(INPUT DATA begins)

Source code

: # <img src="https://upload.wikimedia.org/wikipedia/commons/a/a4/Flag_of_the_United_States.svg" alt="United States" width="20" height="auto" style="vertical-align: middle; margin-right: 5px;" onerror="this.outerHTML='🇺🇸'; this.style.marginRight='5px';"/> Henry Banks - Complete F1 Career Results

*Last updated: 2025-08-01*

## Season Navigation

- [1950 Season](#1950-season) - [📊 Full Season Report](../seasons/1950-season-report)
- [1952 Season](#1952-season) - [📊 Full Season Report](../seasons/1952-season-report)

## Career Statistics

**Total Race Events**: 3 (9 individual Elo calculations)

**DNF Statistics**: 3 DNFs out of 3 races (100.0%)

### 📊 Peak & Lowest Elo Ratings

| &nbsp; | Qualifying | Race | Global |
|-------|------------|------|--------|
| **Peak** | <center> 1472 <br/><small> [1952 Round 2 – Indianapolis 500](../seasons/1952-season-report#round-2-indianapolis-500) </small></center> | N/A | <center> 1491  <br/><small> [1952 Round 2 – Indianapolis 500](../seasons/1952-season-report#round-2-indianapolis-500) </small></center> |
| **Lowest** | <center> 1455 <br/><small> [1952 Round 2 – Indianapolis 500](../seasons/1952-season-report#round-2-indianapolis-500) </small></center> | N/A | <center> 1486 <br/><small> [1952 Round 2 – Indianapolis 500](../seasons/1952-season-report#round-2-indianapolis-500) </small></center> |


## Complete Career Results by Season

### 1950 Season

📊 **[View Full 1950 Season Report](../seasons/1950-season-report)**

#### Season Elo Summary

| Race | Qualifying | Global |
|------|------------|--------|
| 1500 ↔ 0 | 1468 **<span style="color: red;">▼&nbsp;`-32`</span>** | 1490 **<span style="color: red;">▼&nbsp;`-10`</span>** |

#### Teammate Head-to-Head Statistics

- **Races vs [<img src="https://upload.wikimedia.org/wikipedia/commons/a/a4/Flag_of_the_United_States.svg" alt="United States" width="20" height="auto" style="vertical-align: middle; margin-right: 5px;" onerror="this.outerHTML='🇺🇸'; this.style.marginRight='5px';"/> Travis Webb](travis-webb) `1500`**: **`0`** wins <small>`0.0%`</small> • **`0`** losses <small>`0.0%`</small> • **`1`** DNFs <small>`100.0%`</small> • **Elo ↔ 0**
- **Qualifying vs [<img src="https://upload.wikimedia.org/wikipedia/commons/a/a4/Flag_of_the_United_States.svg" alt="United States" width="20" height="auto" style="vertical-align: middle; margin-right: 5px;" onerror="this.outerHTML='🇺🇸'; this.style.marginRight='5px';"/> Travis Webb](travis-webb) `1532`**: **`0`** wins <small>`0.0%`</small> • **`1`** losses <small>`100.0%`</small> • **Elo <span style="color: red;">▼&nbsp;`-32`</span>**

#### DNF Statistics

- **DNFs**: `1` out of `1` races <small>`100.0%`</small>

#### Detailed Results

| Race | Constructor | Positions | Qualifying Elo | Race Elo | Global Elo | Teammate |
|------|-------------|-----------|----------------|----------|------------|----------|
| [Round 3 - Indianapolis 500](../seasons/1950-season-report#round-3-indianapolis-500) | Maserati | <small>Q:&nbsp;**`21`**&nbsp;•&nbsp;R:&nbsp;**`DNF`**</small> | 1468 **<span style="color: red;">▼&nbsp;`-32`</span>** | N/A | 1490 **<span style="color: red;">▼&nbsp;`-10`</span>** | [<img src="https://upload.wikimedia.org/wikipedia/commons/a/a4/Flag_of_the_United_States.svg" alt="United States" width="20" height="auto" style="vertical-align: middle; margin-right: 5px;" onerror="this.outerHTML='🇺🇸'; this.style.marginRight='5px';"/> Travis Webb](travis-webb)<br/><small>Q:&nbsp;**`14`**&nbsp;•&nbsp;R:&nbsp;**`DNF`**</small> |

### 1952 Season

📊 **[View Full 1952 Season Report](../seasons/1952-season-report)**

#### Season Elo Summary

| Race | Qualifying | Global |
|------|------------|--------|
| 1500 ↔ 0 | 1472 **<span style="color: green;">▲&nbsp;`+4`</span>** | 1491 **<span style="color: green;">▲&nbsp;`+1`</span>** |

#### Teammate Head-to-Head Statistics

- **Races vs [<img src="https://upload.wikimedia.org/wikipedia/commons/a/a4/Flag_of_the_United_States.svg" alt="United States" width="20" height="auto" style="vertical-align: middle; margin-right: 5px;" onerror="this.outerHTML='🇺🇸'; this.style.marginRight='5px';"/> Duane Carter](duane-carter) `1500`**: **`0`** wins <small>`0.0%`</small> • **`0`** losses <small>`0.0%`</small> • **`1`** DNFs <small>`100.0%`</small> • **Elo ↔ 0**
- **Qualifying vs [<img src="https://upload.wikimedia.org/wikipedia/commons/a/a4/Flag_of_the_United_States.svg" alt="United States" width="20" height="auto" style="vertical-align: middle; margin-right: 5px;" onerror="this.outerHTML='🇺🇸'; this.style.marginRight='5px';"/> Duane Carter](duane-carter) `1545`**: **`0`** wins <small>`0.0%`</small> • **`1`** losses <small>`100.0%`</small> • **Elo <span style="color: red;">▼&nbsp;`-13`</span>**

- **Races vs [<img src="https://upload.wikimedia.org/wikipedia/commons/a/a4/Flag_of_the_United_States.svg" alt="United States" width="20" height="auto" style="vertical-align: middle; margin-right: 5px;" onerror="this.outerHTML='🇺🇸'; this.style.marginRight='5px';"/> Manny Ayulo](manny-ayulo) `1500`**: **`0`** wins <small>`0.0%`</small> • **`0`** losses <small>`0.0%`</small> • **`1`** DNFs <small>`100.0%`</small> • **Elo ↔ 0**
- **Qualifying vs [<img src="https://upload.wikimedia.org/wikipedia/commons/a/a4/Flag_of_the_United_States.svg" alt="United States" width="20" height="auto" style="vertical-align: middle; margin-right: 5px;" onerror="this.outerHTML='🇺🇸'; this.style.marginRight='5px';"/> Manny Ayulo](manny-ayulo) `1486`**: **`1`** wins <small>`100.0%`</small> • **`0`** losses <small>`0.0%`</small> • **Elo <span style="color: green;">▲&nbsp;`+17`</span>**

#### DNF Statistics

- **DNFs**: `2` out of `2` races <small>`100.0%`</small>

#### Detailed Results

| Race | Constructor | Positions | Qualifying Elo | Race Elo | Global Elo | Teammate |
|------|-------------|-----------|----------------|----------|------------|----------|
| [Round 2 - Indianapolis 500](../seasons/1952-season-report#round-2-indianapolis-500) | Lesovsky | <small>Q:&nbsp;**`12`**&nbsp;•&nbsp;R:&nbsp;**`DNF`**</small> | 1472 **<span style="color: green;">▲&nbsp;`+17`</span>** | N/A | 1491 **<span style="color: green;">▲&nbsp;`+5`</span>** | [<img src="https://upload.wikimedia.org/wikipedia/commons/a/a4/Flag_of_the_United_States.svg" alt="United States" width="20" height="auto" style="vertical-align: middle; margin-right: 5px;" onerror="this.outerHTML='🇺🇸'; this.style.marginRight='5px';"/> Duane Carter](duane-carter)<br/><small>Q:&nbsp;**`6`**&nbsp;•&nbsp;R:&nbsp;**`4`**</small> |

(INPUT DATA ends)

# EXERCISE
Using the data above, repeat exactly the lines that begin at the line with "## Season Navigation" and end at the line with "### 1950 Season", both ends included.

# SOLUTION BELOW
## Season Navigation

- [1950 Season](#1950-season) - [📊 Full Season Report](../seasons/1950-season-report)
- [1952 Season](#1952-season) - [📊 Full Season Report](../seasons/1952-season-report)

## Career Statistics

**Total Race Events**: 3 (9 individual Elo calculations)

**DNF Statistics**: 3 DNFs out of 3 races (100.0%)

### 📊 Peak & Lowest Elo Ratings

| &nbsp; | Qualifying | Race | Global |
|-------|------------|------|--------|
| **Peak** | <center> 1472 <br/><small> [1952 Round 2 – Indianapolis 500](../seasons/1952-season-report#round-2-indianapolis-500) </small></center> | N/A | <center> 1491  <br/><small> [1952 Round 2 – Indianapolis 500](../seasons/1952-season-report#round-2-indianapolis-500) </small></center> |
| **Lowest** | <center> 1455 <br/><small> [1952 Round 2 – Indianapolis 500](../seasons/1952-season-report#round-2-indianapolis-500) </small></center> | N/A | <center> 1486 <br/><small> [1952 Round 2 – Indianapolis 500](../seasons/1952-season-report#round-2-indianapolis-500) </small></center> |


## Complete Career Results by Season

### 1950 Season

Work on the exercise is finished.